How to choose a different Deep-Learning Model Architecture

Today I’ll go through how to find and test different deep-learning architectures from Pytorch Image Models (timm) library made available here by Ross Wightman and use them in our models.

1. Using timm - PyTorch Image Models

1.1 Introduction

What are timm’s models? They’re mathematical functions (i.e. application of matrix multiplication, non-linearities e.g. ReLu’s)

Reference: “Which image model are best” - Jeremy Howard
Reference: “timm” - Ross Wightman

We want to know 3 things:
1. how fast are they? You’d want models in top left of chart.
2. how much memory?
3. how accurate are they? Lower error rate the better.

[Future iteration I]: A formalised metholodgy to decide what is fast enough, appropriate memory-use, and what is accurate enough for our use-cases.
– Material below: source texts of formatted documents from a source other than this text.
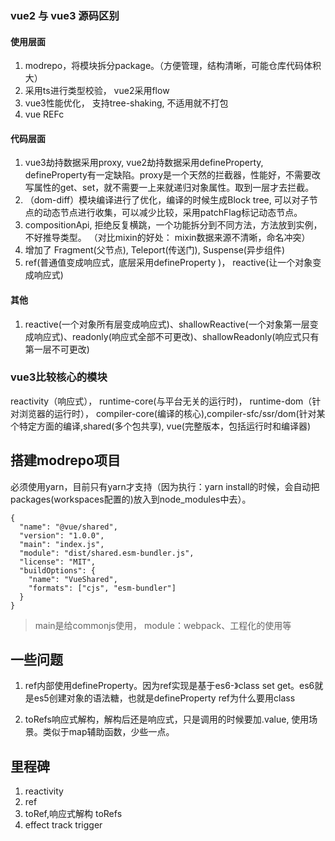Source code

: ### vue2 与 vue3 源码区别

#### 使用层面
1. modrepo，将模块拆分package。（方便管理，结构清晰，可能仓库代码体积大）
2. 采用ts进行类型校验， vue2采用flow
3. vue3性能优化， 支持tree-shaking, 不适用就不打包
4. vue REFc

#### 代码层面
1. vue3劫持数据采用proxy, vue2劫持数据采用defineProperty, defineProperty有一定缺陷。proxy是一个天然的拦截器，性能好，不需要改写属性的get、set，就不需要一上来就递归对象属性。取到一层才去拦截。
2. （dom-diff）模块编译进行了优化，编译的时候生成Block tree, 可以对子节点的动态节点进行收集，可以减少比较，采用patchFlag标记动态节点。
3. compositionApi, 拒绝反复横跳，一个功能拆分到不同方法，方法放到实例，不好推导类型。 （对比mixin的好处： mixin数据来源不清晰，命名冲突）
4. 增加了 Fragment(父节点), Teleport(传送门), Suspense(异步组件)
5. ref(普通值变成响应式，底层采用defineProperty )， reactive(让一个对象变成响应式)

#### 其他
1. reactive(一个对象所有层变成响应式)、shallowReactive(一个对象第一层变成响应式)、readonly(响应式全部不可更改)、shallowReadonly(响应式只有第一层不可更改)

### vue3比较核心的模块
reactivity（响应式）， runtime-core(与平台无关的运行时)， runtime-dom（针对浏览器的运行时）， compiler-core(编译的核心),compiler-sfc/ssr/dom(针对某个特定方面的编译,shared(多个包共享), vue(完整版本，包括运行时和编译器) 


## 搭建modrepo项目
必须使用yarn，目前只有yarn才支持（因为执行：yarn install的时候，会自动把packages(workspaces配置的)放入到node_modules中去）。

```
{
  "name": "@vue/shared",
  "version": "1.0.0",
  "main": "index.js",
  "module": "dist/shared.esm-bundler.js",
  "license": "MIT",
  "buildOptions": {
    "name": "VueShared",
    "formats": ["cjs", "esm-bundler"]
  }
}
```
> main是给commonjs使用， module：webpack、工程化的使用等

## 一些问题

1. ref内部使用defineProperty。因为ref实现是基于es6-》class set get。es6就是es5创建对象的语法糖，也就是defineProperty
ref为什么要用class

2. toRefs响应式解构，解构后还是响应式，只是调用的时候要加.value, 使用场景。类似于map辅助函数，少些一点。

## 里程碑
1. reactivity
2. ref
3. toRef,响应式解构 toRefs
4. effect track trigger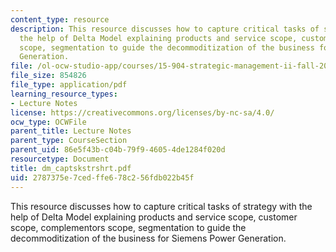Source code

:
 ```yaml
---
content_type: resource
description: This resource discusses how to capture critical tasks of strategy with
  the help of Delta Model explaining products and service scope, customer scope, complementors
  scope, segmentation to guide the decommoditization of the business for Siemens Power
  Generation.
file: /ol-ocw-studio-app/courses/15-904-strategic-management-ii-fall-2005/2787375e7cedffe678c256fdb022b45f_dm_captskstrshrt.pdf
file_size: 854826
file_type: application/pdf
learning_resource_types:
- Lecture Notes
license: https://creativecommons.org/licenses/by-nc-sa/4.0/
ocw_type: OCWFile
parent_title: Lecture Notes
parent_type: CourseSection
parent_uid: 86e5f43b-c04b-79f9-4605-4de1284f020d
resourcetype: Document
title: dm_captskstrshrt.pdf
uid: 2787375e-7ced-ffe6-78c2-56fdb022b45f
---
```

This resource discusses how to capture critical tasks of strategy with the help of Delta Model explaining products and service scope, customer scope, complementors scope, segmentation to guide the decommoditization of the business for Siemens Power Generation.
There is a useful high-level chart from Jeremy’s notebook charting accuracy (Y-axis) vs secs per sample (X-axis):

I chose to use a model from the convnext family due to its balance of high accuracy and speed.

[Future iteration II]: Some more formalised methodology on choosing the architecture. Jeremy does mention architecture should be the one last thing things to worry about and he usually builds from resnet and tests whether it is, accurate enough and fast enough, then iterate from there.

1.2 Import timm library

import timm

1.3 List available model architectures and choose one

timm.list_models('convnext*') # * wild card searches

['convnext_atto',
 'convnext_atto_ols',
 'convnext_base',
 'convnext_femto',
 'convnext_femto_ols',
 'convnext_large',
 'convnext_large_mlp',
 'convnext_nano',
 'convnext_nano_ols',
 'convnext_pico',
 'convnext_pico_ols',
 'convnext_small',
 'convnext_tiny',
 'convnext_tiny_hnf',
 'convnext_xlarge',
 'convnext_xxlarge',
 'convnextv2_atto',
 'convnextv2_base',
 'convnextv2_femto',
 'convnextv2_huge',
 'convnextv2_large',
 'convnextv2_nano',
 'convnextv2_pico',
 'convnextv2_small',
 'convnextv2_tiny']

2. Create your Learner with a timm model

2.1 Get your data

from fastai.vision.all import *
path = untar_data(URLs.PETS)/'images'

2.2 Prepare your Functions

def is_cat(x): return x[0].isupper()

2.3 Load your DataLoader

dls = ImageDataLoaders.from_name_func('.',
    get_image_files(path), valid_pct=0.2, seed=42,
    label_func=is_cat,
    item_tfms=Resize(192))

2.4 Build your Learner

learn_conv = vision_learner(dls, 'convnext_tiny', metrics=error_rate).to_fp16()
learn_resn = vision_learner(dls, 'resnet18', metrics=error_rate).to_fp16()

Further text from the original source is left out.